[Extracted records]

● ● ●

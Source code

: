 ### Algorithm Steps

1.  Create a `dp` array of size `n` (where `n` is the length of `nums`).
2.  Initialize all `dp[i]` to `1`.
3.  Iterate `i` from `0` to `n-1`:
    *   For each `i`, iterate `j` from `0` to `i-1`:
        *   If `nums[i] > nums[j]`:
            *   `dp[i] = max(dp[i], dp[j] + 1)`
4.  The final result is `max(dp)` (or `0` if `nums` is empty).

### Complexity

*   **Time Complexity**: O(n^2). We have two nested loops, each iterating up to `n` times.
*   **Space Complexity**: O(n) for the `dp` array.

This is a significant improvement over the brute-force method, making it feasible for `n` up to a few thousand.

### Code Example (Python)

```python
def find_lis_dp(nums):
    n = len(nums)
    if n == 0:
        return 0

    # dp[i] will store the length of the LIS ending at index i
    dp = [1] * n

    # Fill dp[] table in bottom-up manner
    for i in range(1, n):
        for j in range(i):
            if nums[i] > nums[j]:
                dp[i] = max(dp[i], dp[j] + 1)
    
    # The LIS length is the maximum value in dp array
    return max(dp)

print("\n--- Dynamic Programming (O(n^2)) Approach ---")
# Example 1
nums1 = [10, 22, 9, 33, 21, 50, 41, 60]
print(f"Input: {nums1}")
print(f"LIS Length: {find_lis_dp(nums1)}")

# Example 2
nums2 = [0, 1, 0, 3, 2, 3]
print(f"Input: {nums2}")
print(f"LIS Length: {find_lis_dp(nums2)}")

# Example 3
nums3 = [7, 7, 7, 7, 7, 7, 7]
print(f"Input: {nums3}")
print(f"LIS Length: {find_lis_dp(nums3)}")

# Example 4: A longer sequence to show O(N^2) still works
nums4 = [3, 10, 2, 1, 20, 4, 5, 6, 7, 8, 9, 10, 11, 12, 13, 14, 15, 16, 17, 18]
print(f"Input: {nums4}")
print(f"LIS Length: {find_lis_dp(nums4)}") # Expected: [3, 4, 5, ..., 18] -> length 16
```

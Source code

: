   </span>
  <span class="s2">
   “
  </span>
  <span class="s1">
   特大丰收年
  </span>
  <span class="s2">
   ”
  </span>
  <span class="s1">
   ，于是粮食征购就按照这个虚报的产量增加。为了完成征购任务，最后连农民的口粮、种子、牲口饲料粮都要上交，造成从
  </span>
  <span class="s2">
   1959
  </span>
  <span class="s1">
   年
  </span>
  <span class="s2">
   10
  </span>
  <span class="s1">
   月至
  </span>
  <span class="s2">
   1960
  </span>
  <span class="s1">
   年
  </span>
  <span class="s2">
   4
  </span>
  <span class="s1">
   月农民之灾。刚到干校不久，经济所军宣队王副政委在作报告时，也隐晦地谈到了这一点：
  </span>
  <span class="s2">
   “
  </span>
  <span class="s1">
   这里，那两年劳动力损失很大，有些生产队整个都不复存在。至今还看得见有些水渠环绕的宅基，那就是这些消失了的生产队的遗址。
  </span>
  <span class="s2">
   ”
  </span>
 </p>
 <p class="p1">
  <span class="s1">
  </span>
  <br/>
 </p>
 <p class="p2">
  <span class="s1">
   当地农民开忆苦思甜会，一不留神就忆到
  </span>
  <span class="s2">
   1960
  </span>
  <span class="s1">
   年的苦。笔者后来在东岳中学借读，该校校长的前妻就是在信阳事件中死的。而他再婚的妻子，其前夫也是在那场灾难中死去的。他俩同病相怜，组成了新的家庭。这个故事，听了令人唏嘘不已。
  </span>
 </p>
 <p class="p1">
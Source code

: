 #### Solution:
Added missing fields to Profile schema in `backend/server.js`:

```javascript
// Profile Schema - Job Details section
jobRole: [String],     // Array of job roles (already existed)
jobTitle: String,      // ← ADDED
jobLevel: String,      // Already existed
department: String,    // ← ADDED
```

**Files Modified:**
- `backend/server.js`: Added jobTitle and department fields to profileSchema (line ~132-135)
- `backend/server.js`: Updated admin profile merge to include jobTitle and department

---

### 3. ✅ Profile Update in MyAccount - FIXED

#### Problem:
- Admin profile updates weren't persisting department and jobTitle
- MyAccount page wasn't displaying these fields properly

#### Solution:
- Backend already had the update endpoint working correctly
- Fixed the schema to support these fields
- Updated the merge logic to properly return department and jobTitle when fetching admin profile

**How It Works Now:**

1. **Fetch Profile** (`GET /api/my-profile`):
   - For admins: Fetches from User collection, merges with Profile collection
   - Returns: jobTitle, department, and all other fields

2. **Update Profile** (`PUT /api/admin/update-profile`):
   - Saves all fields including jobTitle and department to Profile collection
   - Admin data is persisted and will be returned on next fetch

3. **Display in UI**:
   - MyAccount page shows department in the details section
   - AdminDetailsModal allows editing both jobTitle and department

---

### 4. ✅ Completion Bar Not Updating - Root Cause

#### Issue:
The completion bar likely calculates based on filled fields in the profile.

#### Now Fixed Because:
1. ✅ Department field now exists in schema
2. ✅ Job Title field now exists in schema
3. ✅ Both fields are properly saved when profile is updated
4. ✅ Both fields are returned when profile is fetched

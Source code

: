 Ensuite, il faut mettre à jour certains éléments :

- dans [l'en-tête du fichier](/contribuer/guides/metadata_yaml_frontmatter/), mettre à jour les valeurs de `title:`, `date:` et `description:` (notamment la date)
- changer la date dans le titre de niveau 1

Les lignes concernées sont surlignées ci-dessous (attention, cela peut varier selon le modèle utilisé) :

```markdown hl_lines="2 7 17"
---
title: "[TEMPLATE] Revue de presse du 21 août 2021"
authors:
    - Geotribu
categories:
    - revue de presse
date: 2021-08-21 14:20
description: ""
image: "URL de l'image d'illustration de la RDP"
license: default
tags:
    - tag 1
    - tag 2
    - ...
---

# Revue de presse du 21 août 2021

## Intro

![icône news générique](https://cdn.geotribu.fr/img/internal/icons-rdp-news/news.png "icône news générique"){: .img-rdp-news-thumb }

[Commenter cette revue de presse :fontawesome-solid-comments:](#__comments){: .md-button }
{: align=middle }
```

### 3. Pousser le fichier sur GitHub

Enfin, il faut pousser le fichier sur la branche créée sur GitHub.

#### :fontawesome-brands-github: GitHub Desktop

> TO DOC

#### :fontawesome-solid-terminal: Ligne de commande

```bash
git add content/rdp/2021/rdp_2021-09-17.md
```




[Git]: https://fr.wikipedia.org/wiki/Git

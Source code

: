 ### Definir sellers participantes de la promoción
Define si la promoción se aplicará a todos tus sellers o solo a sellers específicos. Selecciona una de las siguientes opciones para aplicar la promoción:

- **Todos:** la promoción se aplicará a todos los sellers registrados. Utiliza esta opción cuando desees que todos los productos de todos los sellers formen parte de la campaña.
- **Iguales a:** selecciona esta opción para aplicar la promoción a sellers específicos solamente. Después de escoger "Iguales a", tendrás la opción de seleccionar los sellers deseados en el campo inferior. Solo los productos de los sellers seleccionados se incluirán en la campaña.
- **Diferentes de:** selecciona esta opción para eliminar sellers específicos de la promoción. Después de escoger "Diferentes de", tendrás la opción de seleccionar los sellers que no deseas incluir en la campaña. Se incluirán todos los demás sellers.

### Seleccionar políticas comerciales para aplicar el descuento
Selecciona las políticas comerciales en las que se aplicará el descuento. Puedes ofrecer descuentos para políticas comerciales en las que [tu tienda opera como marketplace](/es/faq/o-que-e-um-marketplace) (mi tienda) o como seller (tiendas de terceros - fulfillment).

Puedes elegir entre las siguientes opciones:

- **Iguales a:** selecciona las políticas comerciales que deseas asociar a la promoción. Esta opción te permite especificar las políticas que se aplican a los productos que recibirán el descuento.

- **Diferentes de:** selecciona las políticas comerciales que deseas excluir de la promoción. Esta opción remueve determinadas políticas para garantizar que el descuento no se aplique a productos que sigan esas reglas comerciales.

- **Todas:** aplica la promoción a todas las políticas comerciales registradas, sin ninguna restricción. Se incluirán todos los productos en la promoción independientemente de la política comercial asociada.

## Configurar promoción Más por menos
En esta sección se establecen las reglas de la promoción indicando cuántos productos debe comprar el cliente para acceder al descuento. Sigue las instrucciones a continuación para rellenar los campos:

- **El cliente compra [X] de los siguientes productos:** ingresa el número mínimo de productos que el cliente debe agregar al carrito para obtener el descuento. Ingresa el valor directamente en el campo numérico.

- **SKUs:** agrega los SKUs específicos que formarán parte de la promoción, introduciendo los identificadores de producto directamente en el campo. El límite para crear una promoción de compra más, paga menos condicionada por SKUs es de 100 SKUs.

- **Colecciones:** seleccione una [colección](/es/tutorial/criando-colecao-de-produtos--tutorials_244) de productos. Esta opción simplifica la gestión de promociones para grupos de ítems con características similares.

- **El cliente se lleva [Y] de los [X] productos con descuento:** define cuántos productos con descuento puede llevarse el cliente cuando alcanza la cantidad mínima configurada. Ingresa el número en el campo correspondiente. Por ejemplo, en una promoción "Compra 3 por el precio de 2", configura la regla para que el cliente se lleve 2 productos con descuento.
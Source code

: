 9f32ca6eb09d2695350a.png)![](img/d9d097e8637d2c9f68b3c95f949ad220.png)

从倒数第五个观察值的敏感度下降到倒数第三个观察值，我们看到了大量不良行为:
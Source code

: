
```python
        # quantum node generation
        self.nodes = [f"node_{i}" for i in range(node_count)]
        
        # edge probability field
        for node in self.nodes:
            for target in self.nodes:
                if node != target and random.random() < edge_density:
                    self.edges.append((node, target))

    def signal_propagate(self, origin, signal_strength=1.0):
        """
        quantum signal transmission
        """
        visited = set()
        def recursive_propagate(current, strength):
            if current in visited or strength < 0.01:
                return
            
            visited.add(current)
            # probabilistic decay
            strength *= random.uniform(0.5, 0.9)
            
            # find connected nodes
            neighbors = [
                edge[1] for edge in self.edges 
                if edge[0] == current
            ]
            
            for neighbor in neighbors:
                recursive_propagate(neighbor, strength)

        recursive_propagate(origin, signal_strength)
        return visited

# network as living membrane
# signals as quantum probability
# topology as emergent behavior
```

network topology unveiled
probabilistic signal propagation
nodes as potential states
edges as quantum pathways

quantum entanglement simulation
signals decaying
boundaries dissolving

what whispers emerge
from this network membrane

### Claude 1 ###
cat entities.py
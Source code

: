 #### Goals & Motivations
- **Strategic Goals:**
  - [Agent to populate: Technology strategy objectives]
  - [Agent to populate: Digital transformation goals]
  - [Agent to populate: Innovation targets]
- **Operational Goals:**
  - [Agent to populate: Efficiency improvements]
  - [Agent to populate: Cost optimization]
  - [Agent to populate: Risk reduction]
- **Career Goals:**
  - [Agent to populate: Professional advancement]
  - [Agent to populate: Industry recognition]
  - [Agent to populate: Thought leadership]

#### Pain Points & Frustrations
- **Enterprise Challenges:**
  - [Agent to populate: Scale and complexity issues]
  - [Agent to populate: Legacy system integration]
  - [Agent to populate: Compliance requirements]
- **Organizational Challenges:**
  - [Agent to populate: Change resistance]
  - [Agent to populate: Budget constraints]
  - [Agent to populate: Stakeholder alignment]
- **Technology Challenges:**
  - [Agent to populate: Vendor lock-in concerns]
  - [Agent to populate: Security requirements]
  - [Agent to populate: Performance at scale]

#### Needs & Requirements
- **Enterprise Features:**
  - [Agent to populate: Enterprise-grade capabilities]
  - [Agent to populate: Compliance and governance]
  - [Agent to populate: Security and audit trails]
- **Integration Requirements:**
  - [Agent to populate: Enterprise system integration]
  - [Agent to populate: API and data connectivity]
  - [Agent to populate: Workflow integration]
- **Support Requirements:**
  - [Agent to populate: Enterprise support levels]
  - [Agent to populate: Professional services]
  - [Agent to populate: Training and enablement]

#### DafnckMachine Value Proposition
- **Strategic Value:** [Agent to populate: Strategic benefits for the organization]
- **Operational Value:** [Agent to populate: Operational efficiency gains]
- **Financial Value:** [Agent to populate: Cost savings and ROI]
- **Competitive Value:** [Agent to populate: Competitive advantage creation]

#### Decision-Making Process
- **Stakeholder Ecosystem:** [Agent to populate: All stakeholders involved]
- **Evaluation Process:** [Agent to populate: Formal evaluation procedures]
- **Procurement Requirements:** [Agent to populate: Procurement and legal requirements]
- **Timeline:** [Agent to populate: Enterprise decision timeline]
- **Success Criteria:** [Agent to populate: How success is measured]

● ● ●

◆ WHAT YOU WILL DO
Search the entries for the string "parte". Copy every line that has it.

◆ SOLUTION TO THIS PROBLEM
- **Todos:** la promoción se aplicará a todos los sellers registrados. Utiliza esta opción cuando desees que todos los productos de todos los sellers formen parte de la campaña.
- **SKUs:** agrega los SKUs específicos que formarán parte de la promoción, introduciendo los identificadores de producto directamente en el campo. El límite para crear una promoción de compra más, paga menos condicionada por SKUs es de 100 SKUs.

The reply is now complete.